((

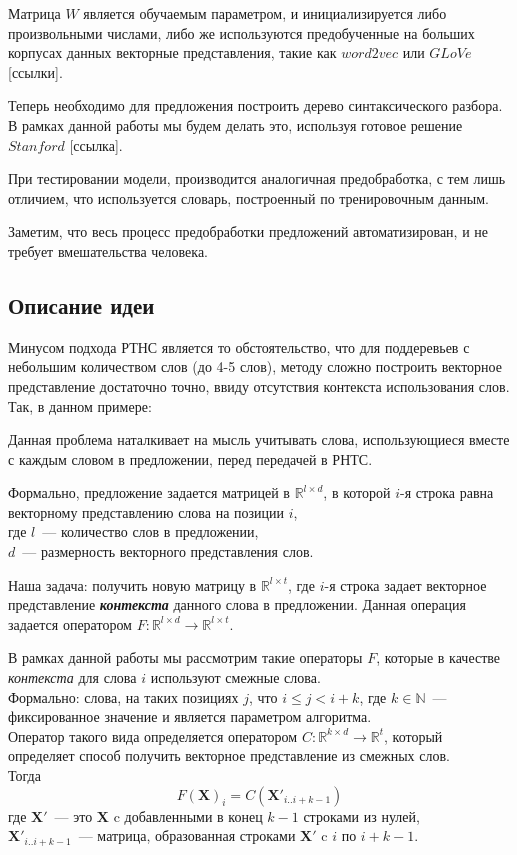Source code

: Матрица $W$ является обучаемым параметром, и инициализируется либо произвольными числами, 
либо же используются предобученные на больших корпусах данных векторные представления, 
такие как $word2vec$ или $GLoVe$ [ссылки].

Теперь необходимо для предложения построить дерево синтаксического разбора.
В рамках данной работы мы будем делать это, используя готовое решение $Stanford$ [ссылка].

При тестировании модели, производится аналогичная предобработка, 
с тем лишь отличием, что используется словарь, построенный по тренировочным данным.

Заметим, что весь процесс предобработки предложений автоматизирован, 
и не требует вмешательства человека.

\subsection{Описание идеи }
Минусом подхода РТНС является то обстоятельство, что для поддеревьев с небольшим количеством слов (до 4-5 слов), методу сложно построить векторное представление достаточно точно, 
ввиду отсутствия контекста использования слов. Так, в данном примере:


Данная проблема наталкивает на мысль учитывать слова, использующиеся вместе с каждым словом в предложении,
перед передачей в РНТС.

Формально, предложение задается матрицей в  $\mathbb{R}^{l \times{} d}$, в которой $i$-я строка равна векторному представлению слова на позиции $i$,\\
где $l$~--- количество слов в предложении,\\
$d$~--- размерность векторного представления слов. 

Наша задача: получить новую матрицу в $\mathbb{R}^{l \times {} t}$, где $i$-я строка задает векторное представление \textbf{\textit{контекста}} данного слова в предложении. 
Данная операция задается оператором $F:\mathbb{R}^{l \times d} \to \mathbb{R}^{l \times t}$.

В рамках данной работы мы рассмотрим такие операторы $F$, которые в качестве \textit{контекста} 
для слова $i$ используют смежные слова.\\
Формально: слова, на таких позициях $j$, что $i \le j < i + k$, где $k \in \mathbb{N}$~--- фиксированное значение и является параметром алгоритма.\\Оператор такого вида определяется оператором
$C:\mathbb{R}^{k \times d} \to \mathbb{R}^t$, который определяет способ 
получить векторное представление из смежных слов. \\
Тогда $$F(\pmb{X})_i = C(\pmb{X}'_{i..i+k-1})$$
где $\textbf{X}'$~--- это $\textbf{X}$ c добавленными в конец $k-1$ строками из нулей, \\
$\pmb{X}'_{i..i+k-1}$~--- матрица, образованная строками $\pmb{X}'$ c $i$ по $i+k-1$.\par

))

Please state how many lines of the data hold the string "textit", with nothing else in your reply.

2